Directions
I'd like every entry transcribed word for word, with no pictures.
Data supplied Block Start
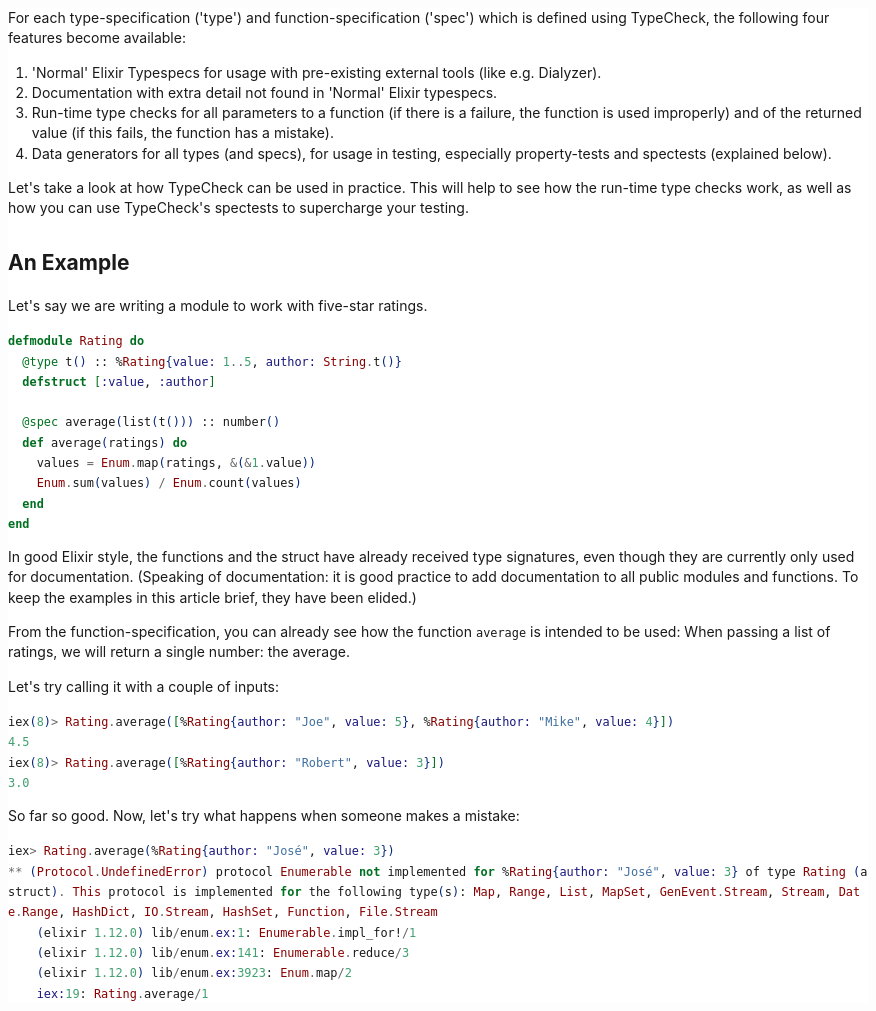 For each type-specification ('type') and function-specification ('spec') which is defined using TypeCheck, the following four features become available:

1. 'Normal' Elixir Typespecs for usage with pre-existing external tools (like e.g. Dialyzer).
2. Documentation with extra detail not found in 'Normal' Elixir typespecs.
3. Run-time type checks for all parameters to a function (if there is a failure, the function is used improperly) and of the returned value (if this fails, the function has a mistake).
4. Data generators for all types (and specs), for usage in testing, especially property-tests and spectests (explained below).

Let's take a look at how TypeCheck can be used in practice.
This will help to see how the run-time type checks work, as well as how you can use TypeCheck's spectests to supercharge your testing.


## An Example

Let's say we are writing a module to work with five-star ratings.

```elixir
defmodule Rating do
  @type t() :: %Rating{value: 1..5, author: String.t()}
  defstruct [:value, :author]

  @spec average(list(t())) :: number()
  def average(ratings) do
    values = Enum.map(ratings, &(&1.value))
    Enum.sum(values) / Enum.count(values)
  end
end
```

In good Elixir style, the functions and the struct have already received type signatures, even though they are currently only used for documentation.
(Speaking of documentation: it is good practice to add documentation to all public modules and functions. To keep the examples in this article brief, they have been elided.)

From the function-specification, you can already see how the function `average` is intended to be used:
When passing a list of ratings, we will return a single number: the average.


Let's try calling it with a couple of inputs:


```elixir
iex(8)> Rating.average([%Rating{author: "Joe", value: 5}, %Rating{author: "Mike", value: 4}])
4.5
iex(8)> Rating.average([%Rating{author: "Robert", value: 3}])
3.0
```

So far so good.
Now, let's try what happens when someone makes a mistake:

```elixir
iex> Rating.average(%Rating{author: "José", value: 3})
** (Protocol.UndefinedError) protocol Enumerable not implemented for %Rating{author: "José", value: 3} of type Rating (a struct). This protocol is implemented for the following type(s): Map, Range, List, MapSet, GenEvent.Stream, Stream, Date.Range, HashDict, IO.Stream, HashSet, Function, File.Stream
    (elixir 1.12.0) lib/enum.ex:1: Enumerable.impl_for!/1
    (elixir 1.12.0) lib/enum.ex:141: Enumerable.reduce/3
    (elixir 1.12.0) lib/enum.ex:3923: Enum.map/2
    iex:19: Rating.average/1
```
Data supplied Block End
Answer area
 For each type-specification ('type') and function-specification ('spec') which is defined using TypeCheck, the following four features become available:

1. 'Normal' Elixir Typespecs for usage with pre-existing external tools (like e.g. Dialyzer).
2. Documentation with extra detail not found in 'Normal' Elixir typespecs.
3. Run-time type checks for all parameters to a function (if there is a failure, the function is used improperly) and of the returned value (if this fails, the function has a mistake).
4. Data generators for all types (and specs), for usage in testing, especially property-tests and spectests (explained below).

Let's take a look at how TypeCheck can be used in practice.
This will help to see how the run-time type checks work, as well as how you can use TypeCheck's spectests to supercharge your testing.


## An Example

Let's say we are writing a module to work with five-star ratings.

```elixir
defmodule Rating do
  @type t() :: %Rating{value: 1..5, author: String.t()}
  defstruct [:value, :author]

  @spec average(list(t())) :: number()
  def average(ratings) do
    values = Enum.map(ratings, &(&1.value))
    Enum.sum(values) / Enum.count(values)
  end
end
```

In good Elixir style, the functions and the struct have already received type signatures, even though they are currently only used for documentation.
(Speaking of documentation: it is good practice to add documentation to all public modules and functions. To keep the examples in this article brief, they have been elided.)

From the function-specification, you can already see how the function `average` is intended to be used:
When passing a list of ratings, we will return a single number: the average.


Let's try calling it with a couple of inputs:


```elixir
iex(8)> Rating.average([%Rating{author: "Joe", value: 5}, %Rating{author: "Mike", value: 4}])
4.5
iex(8)> Rating.average([%Rating{author: "Robert", value: 3}])
3.0
```

So far so good.
Now, let's try what happens when someone makes a mistake:

```elixir
iex> Rating.average(%Rating{author: "José", value: 3})
** (Protocol.UndefinedError) protocol Enumerable not implemented for %Rating{author: "José", value: 3} of type Rating (a struct). This protocol is implemented for the following type(s): Map, Range, List, MapSet, GenEvent.Stream, Stream, Date.Range, HashDict, IO.Stream, HashSet, Function, File.Stream
    (elixir 1.12.0) lib/enum.ex:1: Enumerable.impl_for!/1
    (elixir 1.12.0) lib/enum.ex:141: Enumerable.reduce/3
    (elixir 1.12.0) lib/enum.ex:3923: Enum.map/2
    iex:19: Rating.average/1
```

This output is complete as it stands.